Bun Kebab, too, was a masterful combination of powerful flavours and textures, soft spiced minced lamb inside a glossy white bun, seasoned with pomegranate seeds and spring onions. Best described as a sort of an Indian take on a burger, it's unlike anything I've had before, and if there's one thing guaranteed to raise my spirits its a new way to eat meat in a bun.
Bhel Puri was nicely textured and powerfully tamarind-y, but as a standalone dish it was just a bit too tart to be enjoyable. I would have liked some yoghurt in there to balance out the tamarind, or perhaps it would have worked well with a creamy curry. Even so, for £3.90 it's hard to complain too much.
Chicken Keema Kaleji is an bowl of earthy, thick chunks of chicken livers and seemingly little else. I enjoyed it, the marinade was subtly sweet and the fresh veg on top provided some crunch, but I wasn't quite sure whether the accompanying white bread (same as used in the Bun Kebab) really matched it very well. As a sandwich, a layer of pasty chicken livers inside a burger bun was a bit too dry and cloying - what it really needed was probably some flatbread and a small selection of chutneys. It's possible to order both of those things separately, but I either needed to be told to do so, or it should have been included in the order. Sometimes, I just need telling.
These were more niggles though. In fact, my only major niggle is that for a restaurant specialising in street food, why the formality of starched white napkins and expensive cutlery? I would have much preferred the street food concept to have carried further than the food itself; there isn't even a takeaway option for heaven's sake. How can it pretend to be street food if you can't eat it in the street? Maybe, though, these changes will come - I'm sure Roti Chai could make a killing from al-desko lunchers if they invested in some cardboard boxes and plastic forks.
But what it lacks in certain dishes, Roti Chai makes up for with huge wins in others, married with a clean, bright dining room and good selection of craft beers and cocktails. To say there isn't anything better in the immediate area sounds like damning with faint praise, so I will instead say that for food this interesting, punchy and very reasonably priced you can't do much better outside of Zone 1.

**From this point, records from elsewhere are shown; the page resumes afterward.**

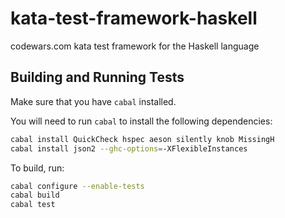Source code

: # kata-test-framework-haskell

codewars.com kata test framework for the Haskell language

## Building and Running Tests

Make sure that you have `cabal` installed.

You will need to run `cabal` to install the following dependencies:
```bash
cabal install QuickCheck hspec aeson silently knob MissingH
cabal install json2 --ghc-options=-XFlexibleInstances
```

To build, run:

```bash
cabal configure --enable-tests
cabal build
cabal test
```
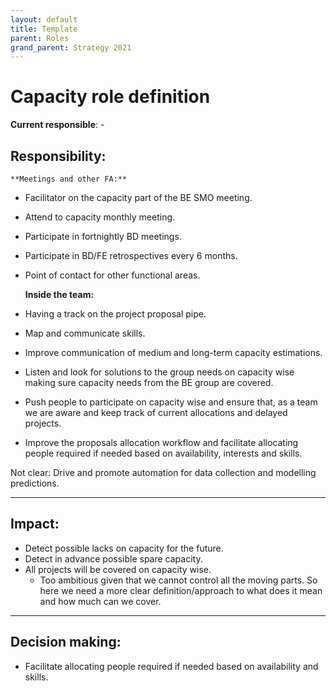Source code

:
 ```yaml
---
layout: default
title: Template
parent: Roles
grand_parent: Strategy 2021
---
```


# Capacity role definition

**Current responsible**: -

## Responsibility:
    **Meetings and other FA:**
- Facilitator on the capacity part of the BE SMO meeting.
- Attend to capacity monthly meeting.
- Participate in fortnightly BD meetings.
- Participate in BD/FE retrospectives every 6 months.
- Point of contact for other functional areas.

    **Inside the team:**
- Having a track on the project proposal pipe.
- Map and communicate skills.
- Improve communication of medium and long-term capacity estimations.
- Listen and look for solutions to the group needs on capacity wise making sure capacity needs from the BE group are covered.
- Push people to participate on capacity wise and ensure that, as a team we are aware and keep track of current allocations and delayed projects.
- Improve the proposals allocation workflow and facilitate allocating people required if needed based on availability, interests and skills. 

Not clear:
Drive and promote automation for data collection and modelling predictions.
***


## Impact:
- Detect possible lacks on capacity for the future.
- Detect in advance possible spare capacity.
- All projects will be covered on capacity wise.
	- Too ambitious given that we cannot control all the moving parts. So here we need a more clear definition/approach to what does it mean and how much can we cover.
***

## Decision making:
- Facilitate allocating people required if needed based on availability and skills.

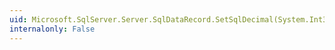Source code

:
 ```yaml
---
uid: Microsoft.SqlServer.Server.SqlDataRecord.SetSqlDecimal(System.Int32,System.Data.SqlTypes.SqlDecimal)
internalonly: False
---
```

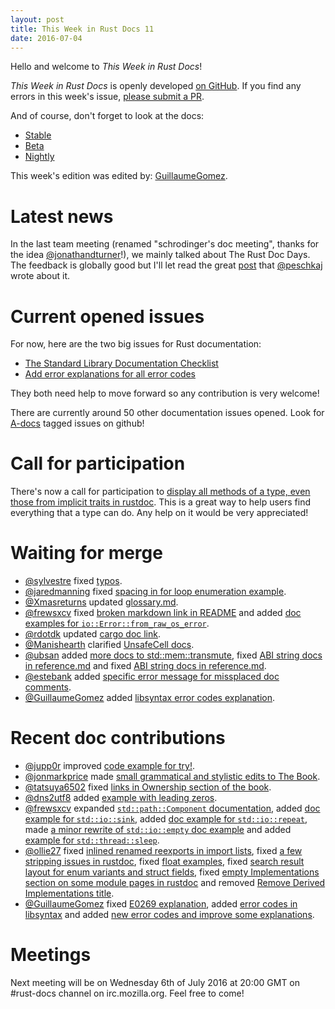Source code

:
 ```yaml
---
layout: post
title: This Week in Rust Docs 11
date: 2016-07-04
---
```


Hello and welcome to *This Week in Rust Docs*!

*This Week in Rust Docs* is openly developed [on GitHub](https://github.com/GuillaumeGomez/this-week-in-rust-docs).
If you find any errors in this week's issue, [please submit a PR](https://github.com/GuillaumeGomez/this-week-in-rust-docs/pulls).

And of course, don't forget to look at the docs:

* [Stable](https://doc.rust-lang.org/)
* [Beta](http://doc.rust-lang.org/beta/)
* [Nightly](http://doc.rust-lang.org/nightly/)

This week's edition was edited by: [GuillaumeGomez](https://github.com/GuillaumeGomez).

# Latest news

In the last team meeting (renamed "schrodinger's doc meeting", thanks for the idea [@jonathandturner](https://github.com/jonathandturner)!), we mainly talked about The Rust Doc Days. The feedback is globally good but I'll let read the great [post](https://facility9.com/2016/07/rust-doc-days-follow-up/) that [@peschkaj](https://github.com/peschkaj) wrote about it.

# Current opened issues

For now, here are the two big issues for Rust documentation:

* [The Standard Library Documentation Checklist](https://github.com/rust-lang/rust/issues/29329)
* [Add error explanations for all error codes](https://github.com/rust-lang/rust/issues/32777)

They both need help to move forward so any contribution is very welcome!

There are currently around 50 other documentation issues opened. Look for [A-docs](https://github.com/rust-lang/rust/issues?q=is%3Aopen+is%3Aissue+label%3AA-docs) tagged issues on github!

# Call for participation

There's now a call for participation to [display all methods of a type, even those from implicit traits in rustdoc](https://github.com/rust-lang/rust/issues/33772). This is a great way to help users find everything that a type can do. Any help on it would be very appreciated!

# Waiting for merge

* [@sylvestre](https://github.com/sylvestre) fixed [typos](https://github.com/rust-lang/rust/pull/34626).
* [@jaredmanning](https://github.com/jaredmanning) fixed [spacing in for loop enumeration example](https://github.com/rust-lang/rust/pull/34625).
* [@Xmasreturns](https://github.com/Xmasreturns) updated [glossary.md](https://github.com/rust-lang/rust/pull/34602).
* [@frewsxcv](https://github.com/frewsxcv) fixed [broken markdown link in README](https://github.com/rust-lang/rust/pull/34619) and added [doc examples for `io::Error::from_raw_os_error`](https://github.com/rust-lang/rust/pull/34612).
* [@rdotdk](https://github.com/rdotdk) updated [cargo doc link](https://github.com/rust-lang/rust/pull/34615).
* [@Manishearth](https://github.com/Manishearth) clarified [UnsafeCell docs](https://github.com/rust-lang/rust/pull/34520).
* [@ubsan](https://github.com/ubsan) added [more docs to std::mem::transmute](https://github.com/rust-lang/rust/pull/34609), fixed [ABI string docs in reference.md](https://github.com/rust-lang/rust/pull/34461) and fixed [ABI string docs in reference.md](https://github.com/rust-lang/rust/pull/34461).
* [@estebank](https://github.com/estebank) added [specific error message for missplaced doc comments](https://github.com/rust-lang/rust/pull/33922).
* [@GuillaumeGomez](https://github.com/GuillaumeGomez) added [libsyntax error codes explanation](https://github.com/rust-lang/rust/pull/34637).

# Recent doc contributions

* [@jupp0r](https://github.com/jupp0r) improved [code example for try!](https://github.com/rust-lang/rust/pull/34540).
* [@jonmarkprice](https://github.com/jonmarkprice) made [small grammatical and stylistic edits to The Book](https://github.com/rust-lang/rust/pull/34532).
* [@tatsuya6502](https://github.com/tatsuya6502) fixed [links in Ownership section of the book](https://github.com/rust-lang/rust/pull/34442).
* [@dns2utf8](https://github.com/dns2utf8) added [example with leading zeros](https://github.com/rust-lang/rust/pull/34462).
* [@frewsxcv](https://github.com/frewsxcv) expanded [`std::path::Component` documentation](https://github.com/rust-lang/rust/pull/34475), added [doc example for `std::io::sink`](https://github.com/rust-lang/rust/pull/34524), added [doc example for `std::io::repeat`](https://github.com/rust-lang/rust/pull/34518), made [a minor rewrite of `std::io::empty` doc example](https://github.com/rust-lang/rust/pull/34517) and added [example for `std::thread::sleep`](https://github.com/rust-lang/rust/pull/34406).
* [@ollie27](https://github.com/ollie27) fixed [inlined renamed reexports in import lists](https://github.com/rust-lang/rust/pull/34479), fixed [a few stripping issues in rustdoc](https://github.com/rust-lang/rust/pull/34513), fixed [float examples](https://github.com/rust-lang/rust/pull/34415), fixed [search result layout for enum variants and struct fields](https://github.com/rust-lang/rust/pull/34477), fixed [empty Implementations section on some module pages in rustdoc](https://github.com/rust-lang/rust/pull/34536) and removed [Remove Derived Implementations title](https://github.com/rust-lang/rust/pull/34105).
* [@GuillaumeGomez](https://github.com/GuillaumeGomez) fixed [E0269 explanation](https://github.com/rust-lang/rust/pull/34471), added [error codes in libsyntax](https://github.com/rust-lang/rust/pull/34531) and added [new error codes and improve some explanations](https://github.com/rust-lang/rust/pull/34467).

# Meetings

Next meeting will be on Wednesday 6th of July 2016 at 20:00 GMT on #rust-docs channel on irc.mozilla.org. Feel free to come!
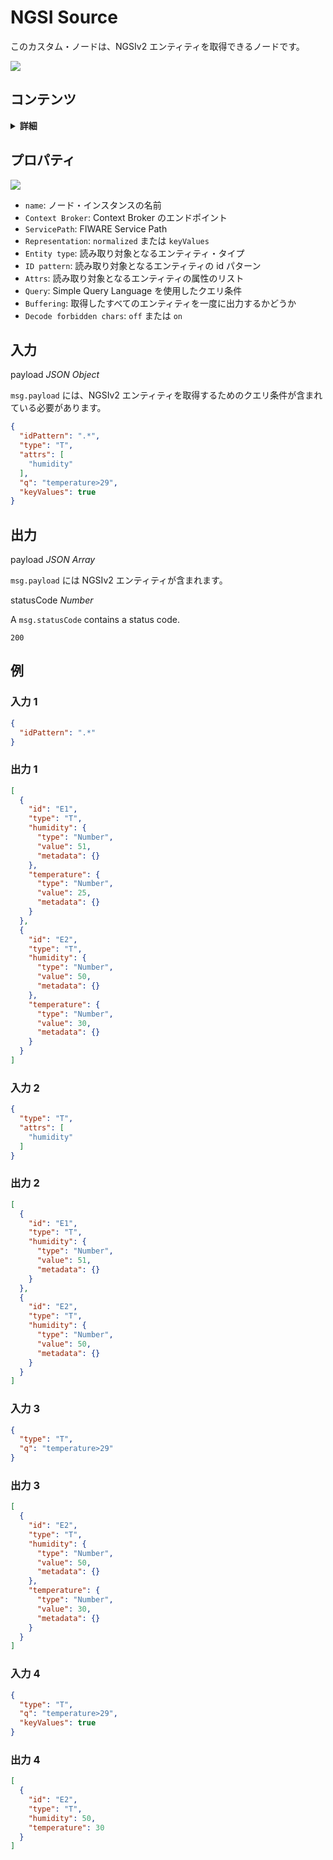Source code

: # NGSI Source

このカスタム・ノードは、NGSIv2 エンティティを取得できるノードです。

![](https://raw.githubusercontent.com/lets-fiware/node-red-contrib-letsfiware-NGSI/gh-pages/images/source/source-01.png)

## コンテンツ

<details>
<summary><strong>詳細</strong></summary>

-   [プロパティ](#properties)
-   [入力](#input)
-   [出力](#output)
-   [例](#example)

</details>

<a name="properties"></a>

## プロパティ

![](https://raw.githubusercontent.com/lets-fiware/node-red-contrib-letsfiware-NGSI/gh-pages/images/source/source-02.png)

-   `name`: ノード・インスタンスの名前
-   `Context Broker`: Context Broker のエンドポイント
-   `ServicePath`: FIWARE Service Path
-   `Representation`: `normalized` または `keyValues`
-   `Entity type`: 読み取り対象となるエンティティ・タイプ
-   `ID pattern`: 読み取り対象となるエンティティの id パターン
-   `Attrs`: 読み取り対象となるエンティティの属性のリスト
-   `Query`: Simple Query Language を使用したクエリ条件
-   `Buffering`: 取得したすべてのエンティティを一度に出力するかどうか
-   `Decode forbidden chars`: `off` または `on`

<a name="input"></a>

## 入力

payload *JSON Object*

`msg.payload` には、NGSIv2 エンティティを取得するためのクエリ条件が含まれている必要があります。

```json
{
  "idPattern": ".*",
  "type": "T",
  "attrs": [
    "humidity"
  ],
  "q": "temperature>29",
  "keyValues": true
}
```

<a name="output"></a>

## 出力

payload *JSON Array*

`msg.payload` には NGSIv2 エンティティが含まれます。

statusCode *Number*

A `msg.statusCode` contains a status code.

```text
200
```

<a name="example"></a>

## 例

### 入力 1

```json
{
  "idPattern": ".*"
}
```

### 出力 1

```json
[
  {
    "id": "E1",
    "type": "T",
    "humidity": {
      "type": "Number",
      "value": 51,
      "metadata": {}
    },
    "temperature": {
      "type": "Number",
      "value": 25,
      "metadata": {}
    }
  },
  {
    "id": "E2",
    "type": "T",
    "humidity": {
      "type": "Number",
      "value": 50,
      "metadata": {}
    },
    "temperature": {
      "type": "Number",
      "value": 30,
      "metadata": {}
    }
  }
]
```

### 入力 2

```json
{
  "type": "T",
  "attrs": [
    "humidity"
  ]
}
```

### 出力 2

```json
[
  {
    "id": "E1",
    "type": "T",
    "humidity": {
      "type": "Number",
      "value": 51,
      "metadata": {}
    }
  },
  {
    "id": "E2",
    "type": "T",
    "humidity": {
      "type": "Number",
      "value": 50,
      "metadata": {}
    }
  }
]
```

### 入力 3

```json
{
  "type": "T",
  "q": "temperature>29"
}
```

### 出力 3

```json
[
  {
    "id": "E2",
    "type": "T",
    "humidity": {
      "type": "Number",
      "value": 50,
      "metadata": {}
    },
    "temperature": {
      "type": "Number",
      "value": 30,
      "metadata": {}
    }
  }
]
```

### 入力 4

```json
{
  "type": "T",
  "q": "temperature>29",
  "keyValues": true
}
```

### 出力 4

```json
[
  {
    "id": "E2",
    "type": "T",
    "humidity": 50,
    "temperature": 30
  }
]
```
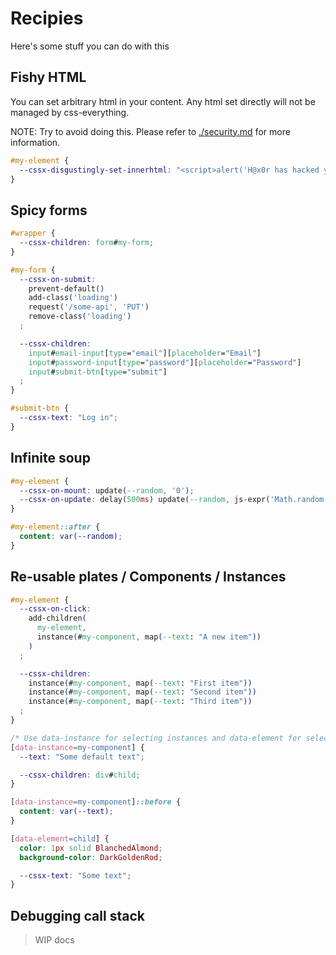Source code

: # Recipies

Here's some stuff you can do with this


## Fishy HTML

You can set arbitrary html in your content. Any html set directly will not be managed by css-everything.

NOTE: Try to avoid doing this. Please refer to [./security.md](./security.md) for more information.

```css
#my-element {
  --cssx-disgustingly-set-innerhtml: "<script>alert('H@x0r has hacked you')</script>";
}
```


## Spicy forms

```css
#wrapper {
  --cssx-children: form#my-form;
}

#my-form {
  --cssx-on-submit:
    prevent-default()
    add-class('loading')
    request('/some-api', 'PUT')
    remove-class('loading')
  ;

  --cssx-children:
    input#email-input[type="email"][placeholder="Email"]
    input#password-input[type="password"][placeholder="Password"]
    input#submit-btn[type="submit"]
  ;
}

#submit-btn {
  --cssx-text: "Log in";
}
```


## Infinite soup

```css
#my-element {
  --cssx-on-mount: update(--random, '0');
  --cssx-on-update: delay(500ms) update(--random, js-expr('Math.random()'));
}

#my-element::after {
  content: var(--random);
}
```


## Re-usable plates / Components / Instances

```css
#my-element {
  --cssx-on-click:
    add-children(
      my-element,
      instance(#my-component, map(--text: "A new item"))
    )
  ;

  --cssx-children:
    instance(#my-component, map(--text: "First item"))
    instance(#my-component, map(--text: "Second item"))
    instance(#my-component, map(--text: "Third item"))
  ;
}

/* Use data-instance for selecting instances and data-element for selecting children of instances */
[data-instance=my-component] {
  --text: "Some default text";

  --cssx-children: div#child;
}

[data-instance=my-component]::before {
  content: var(--text);
}

[data-element=child] {
  color: 1px solid BlanchedAlmond;
  background-color: DarkGoldenRod;

  --cssx-text: "Some text";
}
```


## Debugging call stack

> WIP docs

Perhaps it's naive of me to try and extrapolate a grand theory on the state of everything from the fact that some nice interesting restaurants have opened up recently, but even if you do think that London dining in 2011 is beyond help, and certainly a short stroll around Piccadilly Circus or Victoria would certainly do little to convince anyone otherwise (there are still, sadly, areas where the best option is a Pizza Express), you have to at least concede that somewhere like Roti Chai, while not perfect, is at least a symbol of growing ambition and self-assurance. It would have been so easy to open another branch of Zizzi or Pret a Manger in this most visitor-trodden areas of town, but instead we have a bright, buzzy little space where you can pick up some crunchy chicken wings and a bowl of fresh curry and still have change from a tenner. Sometimes, London is a very easy city to love.